Our College is blest by thousands of youth leaders, those who hold office, accept leadership, aspire to be leaders, and who are leaders at school and in the community.  We consider how fortunate we are that Sehajta Kamboj, Matteo Demarte, Sheriz Moreno and Luca Thomas will assume the leadership roles presently filled by Thomas, Niko, Seth and Jennifer.  A tradition of service by our Year 12 students continues.

 

At our College we strive to have many opportunities for our budding leaders in our community to develop and nurture servant leadership attributes and skills.  Class captaincy, assistants to captains, co-curricular leadership roles, team leaders, lead roles, are just some of the chances Monicans are given to learn and grow as potential societal leaders.

 

Guided by Ms Cheriyan and Mr Antonio, Student Councils undertake various responsibilities and fulfil their duties to a very high level.  These roles include representation of others’ views, contributions to decision making, reviewers, speech makers, front-of-house roles, and leadership in the classroom, on the sporting field, within the orchestra, at community service activities, on councils and boards, external and internal events of a vast variety.

 

All leadership is based on servant leadership at St Monica’s College, and special instruction and counselling are provided at workshops for our youth leaders.  Students’ minds are turned to the model of Jesus washing the feet of His disciples, the suffering servant, Martha at the table, and even to a business model where scholars write about servant leadership as a management tool.

 

Beautiful youth models are before our Monicans each day of the year,  Two exceptional Monican youth are Carlo Acutis (soon to be canonised) and Chiara Badano (already blessed).  Every Monican can talk about these two beautiful, deceased adolescents as servants of God – Carlo through our intervention program and Chiara through our Pastoral lessons.

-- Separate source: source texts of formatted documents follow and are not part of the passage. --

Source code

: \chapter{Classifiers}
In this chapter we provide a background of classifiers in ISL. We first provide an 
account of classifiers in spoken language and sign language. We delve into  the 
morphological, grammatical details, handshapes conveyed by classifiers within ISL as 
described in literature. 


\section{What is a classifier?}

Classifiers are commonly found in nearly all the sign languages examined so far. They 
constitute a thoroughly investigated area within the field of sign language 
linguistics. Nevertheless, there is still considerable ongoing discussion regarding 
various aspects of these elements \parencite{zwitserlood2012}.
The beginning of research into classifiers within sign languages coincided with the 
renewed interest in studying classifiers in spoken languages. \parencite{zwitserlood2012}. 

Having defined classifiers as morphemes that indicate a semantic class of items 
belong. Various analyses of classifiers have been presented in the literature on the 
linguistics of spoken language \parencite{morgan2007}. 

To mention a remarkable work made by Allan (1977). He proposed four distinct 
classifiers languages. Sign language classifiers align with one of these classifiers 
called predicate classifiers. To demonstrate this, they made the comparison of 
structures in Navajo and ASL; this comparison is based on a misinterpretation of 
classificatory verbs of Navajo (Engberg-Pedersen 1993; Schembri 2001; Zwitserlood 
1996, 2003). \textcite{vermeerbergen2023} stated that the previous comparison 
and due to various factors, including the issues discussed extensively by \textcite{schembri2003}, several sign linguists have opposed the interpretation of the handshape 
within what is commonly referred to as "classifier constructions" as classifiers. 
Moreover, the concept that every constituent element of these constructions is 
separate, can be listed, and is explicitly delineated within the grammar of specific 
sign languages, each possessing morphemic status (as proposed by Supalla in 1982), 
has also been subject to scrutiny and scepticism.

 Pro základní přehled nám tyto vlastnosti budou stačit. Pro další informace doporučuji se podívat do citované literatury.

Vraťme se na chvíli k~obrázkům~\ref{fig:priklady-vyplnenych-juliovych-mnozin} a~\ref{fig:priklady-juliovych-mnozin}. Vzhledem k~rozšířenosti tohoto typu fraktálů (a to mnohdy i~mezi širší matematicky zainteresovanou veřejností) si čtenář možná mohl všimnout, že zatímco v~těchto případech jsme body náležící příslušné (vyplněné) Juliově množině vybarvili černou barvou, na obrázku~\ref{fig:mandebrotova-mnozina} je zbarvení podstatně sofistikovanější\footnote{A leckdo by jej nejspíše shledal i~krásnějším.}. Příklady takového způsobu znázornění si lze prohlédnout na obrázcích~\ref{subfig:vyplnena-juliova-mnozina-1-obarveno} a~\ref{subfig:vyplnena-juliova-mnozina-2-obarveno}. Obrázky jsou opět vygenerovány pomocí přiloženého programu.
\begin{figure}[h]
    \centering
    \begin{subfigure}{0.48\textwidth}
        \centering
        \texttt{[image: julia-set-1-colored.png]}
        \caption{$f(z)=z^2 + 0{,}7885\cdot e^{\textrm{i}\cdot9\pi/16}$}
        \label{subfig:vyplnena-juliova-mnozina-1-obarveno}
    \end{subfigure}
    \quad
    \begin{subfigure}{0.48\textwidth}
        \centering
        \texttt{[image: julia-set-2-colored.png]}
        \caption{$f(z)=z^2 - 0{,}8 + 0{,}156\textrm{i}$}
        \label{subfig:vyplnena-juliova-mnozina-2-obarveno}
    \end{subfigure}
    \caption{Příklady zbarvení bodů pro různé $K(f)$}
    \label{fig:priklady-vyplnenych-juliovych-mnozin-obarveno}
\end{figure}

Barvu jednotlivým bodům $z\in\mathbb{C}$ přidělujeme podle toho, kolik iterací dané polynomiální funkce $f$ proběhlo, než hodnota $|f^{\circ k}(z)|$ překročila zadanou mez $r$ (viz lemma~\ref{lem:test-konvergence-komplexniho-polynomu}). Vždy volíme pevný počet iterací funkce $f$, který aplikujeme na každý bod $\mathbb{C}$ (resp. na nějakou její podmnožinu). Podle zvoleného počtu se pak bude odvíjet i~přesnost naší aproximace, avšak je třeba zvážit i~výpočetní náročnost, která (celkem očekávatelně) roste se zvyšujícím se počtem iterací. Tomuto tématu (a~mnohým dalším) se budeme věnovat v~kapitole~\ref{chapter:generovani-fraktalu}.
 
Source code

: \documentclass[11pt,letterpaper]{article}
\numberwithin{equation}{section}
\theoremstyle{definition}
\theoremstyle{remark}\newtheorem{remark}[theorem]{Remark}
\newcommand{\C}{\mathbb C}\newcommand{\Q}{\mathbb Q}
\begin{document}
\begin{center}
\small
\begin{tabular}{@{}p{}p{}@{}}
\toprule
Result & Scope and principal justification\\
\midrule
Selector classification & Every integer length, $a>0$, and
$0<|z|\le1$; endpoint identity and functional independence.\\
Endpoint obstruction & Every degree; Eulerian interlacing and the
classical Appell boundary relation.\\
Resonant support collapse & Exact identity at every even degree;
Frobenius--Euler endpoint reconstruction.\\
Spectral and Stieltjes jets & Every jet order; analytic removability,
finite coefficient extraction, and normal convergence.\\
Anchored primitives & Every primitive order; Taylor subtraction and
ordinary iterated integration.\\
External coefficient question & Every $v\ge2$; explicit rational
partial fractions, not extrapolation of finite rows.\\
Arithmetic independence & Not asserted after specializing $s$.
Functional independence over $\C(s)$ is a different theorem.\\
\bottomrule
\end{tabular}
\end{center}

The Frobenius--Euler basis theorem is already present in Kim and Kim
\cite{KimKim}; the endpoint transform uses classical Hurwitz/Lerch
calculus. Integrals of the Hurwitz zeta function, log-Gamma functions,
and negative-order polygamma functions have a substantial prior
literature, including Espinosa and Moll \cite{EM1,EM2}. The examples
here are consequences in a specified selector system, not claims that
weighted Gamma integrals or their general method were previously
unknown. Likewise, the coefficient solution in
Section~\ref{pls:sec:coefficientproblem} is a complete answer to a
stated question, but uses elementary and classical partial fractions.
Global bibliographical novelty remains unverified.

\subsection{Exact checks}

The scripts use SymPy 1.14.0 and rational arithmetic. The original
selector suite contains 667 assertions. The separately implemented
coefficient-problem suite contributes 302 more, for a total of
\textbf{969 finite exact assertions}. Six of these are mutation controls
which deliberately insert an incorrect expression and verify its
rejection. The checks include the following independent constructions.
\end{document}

Other youthful saints are discussed and studied in Religious Education classes at various year levels.

 

Preparation for leadership is a major element of a Monican education. Teachers do not presume that all students possess the ability or even willingness to lead.  However, when put into the context of service, the need for our Monican youth to learn to be leaders is of significant importance. Maybe leadership will be offering through a football team, tennis squad, scout group, youth club et al.  Families require leaders too in good and bad times.

 

Let us pray for those wonderful Monicans who assume formal leadership roles for the remainder of 2025 and throughout 2026.  May God give them the wisdom, strength, discernment, courage and will to lead with justice and integrity.  May all Monicans embrace our College motto, ‘Pray and Persevere’ as the foundation of what produces a happy, effective and enlivened leader.